Thanks again--Bridge has been a wonderful resource for Michiganders in this crisis.

Dj
Sun, 03/15/2020 - 3:22pm

I have a report that says this. No I have a report that says that... Fact is if you are fortunate enough to be able to lockdown, you decrease your risk of exposure. There’s safety in numbers, including the number of days away from sick people! Be safe but be smart.

Iron mountain mi
Tue, 03/17/2020 - 11:18am

Tues march 18 am. I'm Conflicted with our government and govenor in Michigan.
I was a flat lander for 30 years now a yooper for 30 years now.
PLEASE..close the auto industries and MANDATE mandatory screening for those who want to cross the mackinaw bridge.
WE don't have the resources in the Upper Peninsula of Michigan like the lower has.
We are the forgetting part of this state.
Please help us too.

Fuzzbean
Thu, 03/19/2020 - 12:09am

Obviously three weeks is not enough. Duh. They just don't want people freaking out if they tell them no school until September or no school until the vaccine is ready in 2021. Three weeks is just a start, and to give them time to think.

TEF
Mon, 03/23/2020 - 12:00pm

"Hong Kong, which closed its schools, had no better success reducing the spread of coronavirus than Singapore, which didn’t close its schools, according to the CDC."
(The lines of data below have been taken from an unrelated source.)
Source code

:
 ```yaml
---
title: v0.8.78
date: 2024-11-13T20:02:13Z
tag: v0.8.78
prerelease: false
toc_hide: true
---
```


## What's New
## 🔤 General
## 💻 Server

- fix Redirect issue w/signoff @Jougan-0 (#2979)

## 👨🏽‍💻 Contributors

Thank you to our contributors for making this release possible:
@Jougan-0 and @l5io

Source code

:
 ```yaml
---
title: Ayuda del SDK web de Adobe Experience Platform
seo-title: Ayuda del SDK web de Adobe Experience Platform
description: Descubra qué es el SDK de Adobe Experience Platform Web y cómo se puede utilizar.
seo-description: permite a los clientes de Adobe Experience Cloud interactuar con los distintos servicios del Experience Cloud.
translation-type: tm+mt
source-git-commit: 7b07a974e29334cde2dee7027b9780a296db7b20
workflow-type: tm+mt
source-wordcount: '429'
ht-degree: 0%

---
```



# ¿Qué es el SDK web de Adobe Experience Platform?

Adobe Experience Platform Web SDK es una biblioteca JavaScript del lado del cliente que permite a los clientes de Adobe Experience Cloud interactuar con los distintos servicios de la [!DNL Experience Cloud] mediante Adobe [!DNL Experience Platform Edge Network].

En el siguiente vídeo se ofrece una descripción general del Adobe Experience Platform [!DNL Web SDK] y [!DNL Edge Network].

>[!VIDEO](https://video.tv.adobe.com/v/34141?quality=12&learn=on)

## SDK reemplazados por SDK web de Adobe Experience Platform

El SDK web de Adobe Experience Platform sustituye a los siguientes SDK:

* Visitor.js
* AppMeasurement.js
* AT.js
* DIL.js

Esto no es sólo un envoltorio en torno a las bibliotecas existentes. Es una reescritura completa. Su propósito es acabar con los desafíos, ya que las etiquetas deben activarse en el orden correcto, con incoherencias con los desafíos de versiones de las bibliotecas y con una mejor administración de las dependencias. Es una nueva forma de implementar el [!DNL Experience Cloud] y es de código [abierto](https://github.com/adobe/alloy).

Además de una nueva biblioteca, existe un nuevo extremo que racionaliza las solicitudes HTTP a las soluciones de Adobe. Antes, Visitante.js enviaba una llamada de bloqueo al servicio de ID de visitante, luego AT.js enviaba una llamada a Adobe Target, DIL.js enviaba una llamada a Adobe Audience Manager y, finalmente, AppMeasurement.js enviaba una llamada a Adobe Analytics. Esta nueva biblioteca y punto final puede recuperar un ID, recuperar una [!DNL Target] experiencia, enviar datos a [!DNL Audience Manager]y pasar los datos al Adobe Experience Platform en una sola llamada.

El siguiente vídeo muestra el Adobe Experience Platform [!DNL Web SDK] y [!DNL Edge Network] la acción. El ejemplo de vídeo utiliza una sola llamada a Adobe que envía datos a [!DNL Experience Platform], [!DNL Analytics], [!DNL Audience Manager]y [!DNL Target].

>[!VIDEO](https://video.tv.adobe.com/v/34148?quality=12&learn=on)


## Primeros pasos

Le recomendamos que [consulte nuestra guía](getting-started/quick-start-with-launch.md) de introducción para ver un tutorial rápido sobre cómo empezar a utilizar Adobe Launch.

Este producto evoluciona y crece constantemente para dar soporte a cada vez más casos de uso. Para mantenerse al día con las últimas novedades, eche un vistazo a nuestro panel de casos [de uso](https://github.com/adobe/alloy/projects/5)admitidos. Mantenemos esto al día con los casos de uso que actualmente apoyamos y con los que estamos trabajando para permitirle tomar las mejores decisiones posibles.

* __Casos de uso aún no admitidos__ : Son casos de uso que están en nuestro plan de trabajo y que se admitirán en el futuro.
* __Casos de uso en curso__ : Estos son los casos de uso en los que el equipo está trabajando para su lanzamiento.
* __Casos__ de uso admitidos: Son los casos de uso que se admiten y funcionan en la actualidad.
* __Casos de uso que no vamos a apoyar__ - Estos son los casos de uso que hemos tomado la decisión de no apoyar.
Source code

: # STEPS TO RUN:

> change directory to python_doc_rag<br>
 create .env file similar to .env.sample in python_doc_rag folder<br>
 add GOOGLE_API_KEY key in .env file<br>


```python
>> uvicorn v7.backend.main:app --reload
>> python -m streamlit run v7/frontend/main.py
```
So why are we closing the schools at all? We didn't close the schools for the flu seasons that have posed far greater threats to our children. This pandemic is becoming more of a panic than a medical crisis. We have lived through much worse without the public doing more than raising an eyebrow.

David Jones
Mon, 03/23/2020 - 2:03pm

Michigan is so far behind other states. Florida closed all schools and gave the students in 11th grade and under the option to redo that year or move on. My kids school still says they will be open April 13th. Come on Michigan pull your heads out of the sand.

David Jones
Mon, 03/23/2020 - 2:04pm

Michigan is so far behind other states. Florida closed all schools and gave the students in 11th grade and under the option to redo that year or move on. My kids school still says they will be open April 13th. Come on Michigan pull your heads out of the sand.

Mark
Mon, 03/30/2020 - 2:29am

Ok so all this tells us is that the CDC is also run by morons and should be ignored.

NOTHING MORE THAN A REALLY BAD FLU SEASON, MOVE ON NOTHING TO SEE HERE.

Situation normal.

Go out and act like nothing happened. I am. This chinese "virus" is a joke along with all the hysteria-causing media and bureaucrats who are fuming about it.